Since the passage of the Clean Water Act (CWA) in 1972, the quality of our Nation’s waters has improved dramatically. Despite this progress, however, degraded waterbodies still exist. According to the 2000 National Water Quality Inventory, a biennial summary of State surveys of water quality, approximately 40 percent of surveyed U.S. waterbodies (waters of the United States) are impaired by pollution and did not meet water quality standards. A leading source of this impairment is polluted stormwater runoff from urban and suburban areas.

Concentrated development in urbanized areas substantially increases impervious surfaces, such as city streets, driveways, parking lots, and sidewalks, on which pollutants from concentrated human activities settle and remain until a storm event washes them into nearby storm drains.
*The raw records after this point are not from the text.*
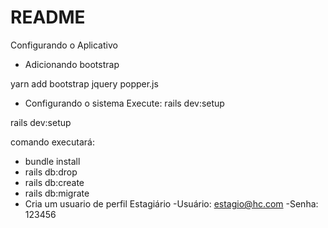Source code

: # README


Configurando o Aplicativo

* Adicionando bootstrap

yarn add bootstrap jquery popper.js

* Configurando o sistema
Execute:
 rails dev:setup 

rails dev:setup

comando executará:
- bundle install
- rails db:drop
- rails db:create
- rails db:migrate
- Cria um usuario de perfil Estagiário
  -Usuário: estagio@hc.com
  -Senha: 123456

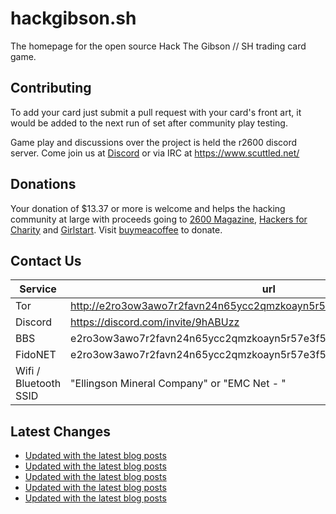 # hackgibson.sh
The homepage for the open source Hack The Gibson // SH trading card game.


## Contributing

To add your card just submit a pull request with your card's front art, it would be added to the next run of set after community play testing.

Game play and discussions over the project is held the r2600 discord server. Come join us at [Discord](https://discord.com/invite/9hABUzz) or via IRC at https://www.scuttled.net/


## Donations

Your donation of $13.37 or more is welcome and helps the hacking community at large with proceeds going to [2600 Magazine](https://2600.com/), [Hackers for Charity](https://hackersforcharity.org) and [Girlstart](https://girlstart.org).  Visit [buymeacoffee](https://www.buymeacoffee.com/hackgibson.sh) to donate.


## Contact Us

Service | url
-|-
Tor | http://e2ro3ow3awo7r2favn24n65ycc2qmzkoayn5r57e3f56nvjwdcgg32ad.onion
Discord | https://discord.com/invite/9hABUzz
BBS | e2ro3ow3awo7r2favn24n65ycc2qmzkoayn5r57e3f56nvjwdcgg32ad.onion:23
FidoNET | e2ro3ow3awo7r2favn24n65ycc2qmzkoayn5r57e3f56nvjwdcgg32ad.onion:24554
Wifi / Bluetooth SSID | "Ellingson Mineral Company" or "EMC Net - <fidonet address>"

## Latest Changes
<!-- BLOG-POST-LIST:START -->
- [Updated with the latest blog posts](https://github.com/DFW2600/hackgibson.sh/commit/0a02779984048d604ec4735f6d2605960081906c)
- [Updated with the latest blog posts](https://github.com/DFW2600/hackgibson.sh/commit/04f5ad791c12a49869c9799e47d4e4ea8ac7642f)
- [Updated with the latest blog posts](https://github.com/DFW2600/hackgibson.sh/commit/350c3a57565c5a0bc34fc70d1ebc8ce1e3eca438)
- [Updated with the latest blog posts](https://github.com/DFW2600/hackgibson.sh/commit/42b5f8e44b29fc1a0e50366fc673495259d6e890)
- [Updated with the latest blog posts](https://github.com/DFW2600/hackgibson.sh/commit/7fe9b622396217e7073e7a246f1675a79d04a294)
<!-- BLOG-POST-LIST:END -->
Common pollutants include pesticides, fertilizers, oils, salt, litter and other debris, and sediment. Another concern is the possible illicit connections of sanitary sewers, which can result in fecal coliform bacteria entering the storm sewer system. Stormwater runoff picks up and transports these and other harmful pollutants then discharges them – untreated – to waterways via storm sewer systems.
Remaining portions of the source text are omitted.